After this huge eye opener Discrete Random Variables May Have Uncountable Images (cf https://math.stackexchange.com/questions/4957619/discrete-random-variables-may-have-uncountable-images-almost-surely-countab) I checked my probability textbooks on their definitions of discrete random variable
From Rosenthal - A First Look at Rigorous Probability Theory
Translating this to random variables, I guess it's saying...
Let $X$ be a random variable.
(
To relate to laws I guess :
Let $\mathscr B$ be the Borel $\sigma$-algebra on $\mathbb R$ or however it's called - I forgot. Then its law is $L_X:\mathscr B \to \mathbb R$, $L_X(B):=P(X \in B)$.
And then any Borel 'probability' measure $\mu$ on $\mathbb R$ is any measure on the measurable space $(\mathbb R, \mathscr B)$ w/ $\mu(\mathbb R)=1$. And then $\mu$ is actually the law of some random variable $X$ in some probability space $(\Omega, \mathcal F, \mathbb P)$
)
$X$ is discrete if $\sum_{x \in \mathbb R} P(X=x) = P(X \in \mathbb R)$,
or in law language
$X$ is discrete if $\sum_{x \in \mathbb R} L_X\{x\} = L_X(\mathbb R)$,
where I guess we might view the event $ \{ X \in \mathbb R \} $ as $\bigcup_{x \in \mathbb R} \{ X = x \}$ to show countable additivity or something.

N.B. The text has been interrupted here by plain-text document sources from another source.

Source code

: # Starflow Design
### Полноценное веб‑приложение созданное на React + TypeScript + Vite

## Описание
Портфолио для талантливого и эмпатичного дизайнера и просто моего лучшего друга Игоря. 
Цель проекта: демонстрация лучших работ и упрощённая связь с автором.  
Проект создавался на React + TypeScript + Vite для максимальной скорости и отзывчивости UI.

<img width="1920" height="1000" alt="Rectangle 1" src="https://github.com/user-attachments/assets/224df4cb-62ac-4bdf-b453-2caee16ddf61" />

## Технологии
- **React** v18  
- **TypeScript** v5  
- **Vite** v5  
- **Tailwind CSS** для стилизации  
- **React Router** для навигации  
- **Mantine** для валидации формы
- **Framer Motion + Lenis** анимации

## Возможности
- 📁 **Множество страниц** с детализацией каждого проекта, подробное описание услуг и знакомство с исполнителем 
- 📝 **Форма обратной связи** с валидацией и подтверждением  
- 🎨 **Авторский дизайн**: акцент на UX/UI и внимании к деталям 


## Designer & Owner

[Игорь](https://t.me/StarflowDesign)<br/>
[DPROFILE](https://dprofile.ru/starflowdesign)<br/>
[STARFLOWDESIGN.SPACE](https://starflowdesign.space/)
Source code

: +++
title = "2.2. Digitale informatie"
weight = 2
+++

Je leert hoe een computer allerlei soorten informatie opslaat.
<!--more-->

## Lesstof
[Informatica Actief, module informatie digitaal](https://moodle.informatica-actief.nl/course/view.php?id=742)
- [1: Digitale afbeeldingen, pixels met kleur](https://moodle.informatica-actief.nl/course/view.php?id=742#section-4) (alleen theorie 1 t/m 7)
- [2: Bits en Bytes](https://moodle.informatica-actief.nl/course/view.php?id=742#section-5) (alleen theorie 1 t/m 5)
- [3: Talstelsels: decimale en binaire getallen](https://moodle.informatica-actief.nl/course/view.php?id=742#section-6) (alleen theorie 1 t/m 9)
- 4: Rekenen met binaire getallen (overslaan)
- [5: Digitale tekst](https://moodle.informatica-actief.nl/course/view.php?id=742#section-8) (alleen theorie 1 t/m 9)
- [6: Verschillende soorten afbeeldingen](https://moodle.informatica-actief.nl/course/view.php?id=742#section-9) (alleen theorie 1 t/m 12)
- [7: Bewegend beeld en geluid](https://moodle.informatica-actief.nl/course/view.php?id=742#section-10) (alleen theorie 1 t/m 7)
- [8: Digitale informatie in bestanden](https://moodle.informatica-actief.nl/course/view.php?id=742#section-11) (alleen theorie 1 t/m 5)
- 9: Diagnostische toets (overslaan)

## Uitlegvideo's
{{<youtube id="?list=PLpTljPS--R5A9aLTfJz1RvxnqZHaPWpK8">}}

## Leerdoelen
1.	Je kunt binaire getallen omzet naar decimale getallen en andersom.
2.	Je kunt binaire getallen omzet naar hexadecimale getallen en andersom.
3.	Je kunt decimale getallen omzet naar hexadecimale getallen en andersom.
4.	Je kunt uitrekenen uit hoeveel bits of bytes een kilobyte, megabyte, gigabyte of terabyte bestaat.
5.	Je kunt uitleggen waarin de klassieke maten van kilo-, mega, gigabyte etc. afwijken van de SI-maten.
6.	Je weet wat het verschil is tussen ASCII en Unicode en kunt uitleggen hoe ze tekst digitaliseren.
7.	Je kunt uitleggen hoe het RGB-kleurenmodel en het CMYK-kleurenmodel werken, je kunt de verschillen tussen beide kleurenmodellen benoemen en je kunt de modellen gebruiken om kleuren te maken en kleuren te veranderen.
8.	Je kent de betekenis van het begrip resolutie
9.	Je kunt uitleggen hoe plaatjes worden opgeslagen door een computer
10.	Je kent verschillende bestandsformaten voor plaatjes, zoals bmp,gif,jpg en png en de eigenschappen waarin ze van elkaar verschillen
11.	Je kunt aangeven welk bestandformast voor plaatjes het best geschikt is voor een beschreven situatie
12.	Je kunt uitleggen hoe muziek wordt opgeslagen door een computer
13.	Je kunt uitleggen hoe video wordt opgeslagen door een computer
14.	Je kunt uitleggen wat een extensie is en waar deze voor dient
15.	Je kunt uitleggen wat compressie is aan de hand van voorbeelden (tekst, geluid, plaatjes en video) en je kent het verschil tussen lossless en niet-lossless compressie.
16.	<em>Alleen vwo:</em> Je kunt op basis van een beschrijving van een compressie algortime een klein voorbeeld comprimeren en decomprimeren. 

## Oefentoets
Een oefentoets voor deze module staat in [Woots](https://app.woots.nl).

And then the exercise is an equivalent definition is
There is a countable set $S \subseteq \text{im}(X) \subseteq \mathbb R$ with $P(X \in S) = 1$ i.e. $P(X \notin S) = 0$.
or in law language
There is a countable set $S \subseteq \text{im}(X) \subseteq \mathbb R$ with $L_X(S) = 1$ i.e. $L_X(S^C) = 0$.
Question : But the initial definition is kinda weird since you can sum over a countable set only right?